= Beginning of Section =

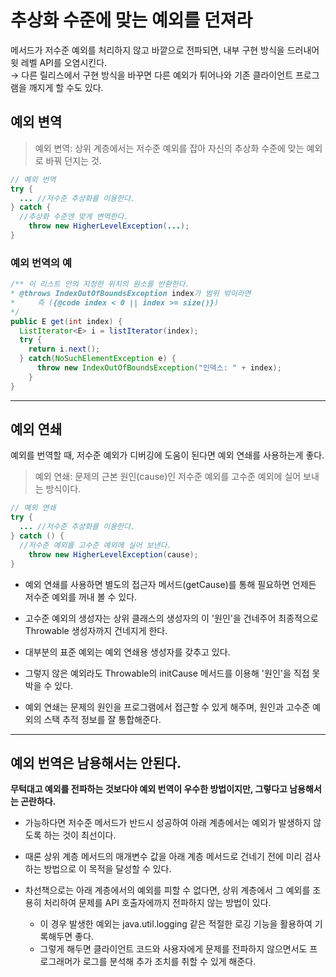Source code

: # 추상화 수준에 맞는 예외를 던져라

메서드가 저수준 예외를 처리하지 않고 바깥으로 전파되면, 내부 구현 방식을 드러내어 윗 레벨 API를 오염시킨다.<br>
&rarr; 다른 릴리스에서 구현 방식을 바꾸면 다른 예외가 튀어나와 기존 클라이언트 프로그램을 깨지게 할 수도 있다.
## 예외 변역

> 예외 변역: 상위 계층에서는 저수준 예외를 잡아 자신의 추상화 수준에 맞는 예외로 바꿔 던지는 것.

```java
// 예외 번역
try {
  ... //저수준 추상화를 이용한다.
} catch {
  //추상화 수준엔 맞게 변역한다.
    throw new HigherLevelException(...);
}
```
### 예외 번역의 예

```java
/** 이 리스트 안의 지정한 위치의 원소를 반환한다.
* @throws IndexOutOfBoundsException index가 범위 밖이라면
*	  즉 ({@code index < 0 || index >= size()})
*/
public E get(int index) {
  ListIterator<E> i = listIterator(index);
  try {
    return i.next();
  } catch(NoSuchElementException e) {
      throw new IndexOutOfBoundsException("인덱스: " + index);
    }
}
```

--- 
## 예외 연쇄

예외를 번역할 때, 저수준 예외가 디버깅에 도움이 된다면 예외 연쇄를 사용하는게 좋다.

> 예외 연쇄: 문제의 근본 원인(cause)인 저수준 예외를 고수준 예외에 실어 보내는 방식이다.

```java
// 예외 연쇄
try {
  ... //저수준 추상화를 이용한다.
} catch () {
  //저수준 예외를 고수준 예외에 실어 보낸다.
    throw new HigherLevelException(cause);
}
```

- 예외 연쇄를 사용하면 별도의 접근자 메서드(getCause)를 통해 필요하면 언제든 저수준 예외를 꺼내 볼 수 있다.


- 고수준 예외의 생성자는 상위 클래스의 생성자의 이 '원인'을 건네주어 최종적으로 Throwable 생성자까지 건네지게 한다.
- 대부분의 표준 예외는 예외 연쇄용 생성자를 갖추고 있다.
- 그렇지 않은 예외라도 Throwable의 initCause 메서드를 이용해 '원인'을 직접 못박을 수 있다.
- 예외 연쇄는 문제의 원인을 프로그램에서 접근할 수 있게 해주며, 원인과 고수준 예외의 스택 추적 정보를 잘 통합해준다.

---

## 예외 번역은 남용해서는 안된다.

**무턱대고 예외를 전파하는 것보다야 예외 번역이 우수한 방법이지만, 그렇다고 남용해서는 곤란하다.**
- 가능하다면 저수준 메서드가 반드시 성공하여 아래 계층에서는 예외가 발생하지 않도록 하는 것이 최선이다. 
- 때론 상위 계층 메서드의 매개변수 값을 아래 계층 메서드로 건네기 전에 미리 검사하는 방법으로 이 목적을 달성할 수 있다.


- 차선책으로는 아래 계층에서의 예외를 피할 수 없다면, 상위 계층에서 그 예외를 조용히 처리하여 문제를 API 호출자에까지 전파하지 않는 방법이 있다.
  - 이 경우 발생한 예외는 java.util.logging 같은 적절한 로깅 기능을 활용하여 기록해두면 좋다.
  - 그렇게 해두면 클라이언트 코드와 사용자에게 문제를 전파하지 않으면서도 프로그래머가 로그를 분석해 추가 조치를 취할 수 있게 해준다.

= End of Section =

What is being asked: Filter the records above for lines containing the word "HigherLevelException", and copy those lines.

Output below:
    throw new HigherLevelException(...);
    throw new HigherLevelException(cause);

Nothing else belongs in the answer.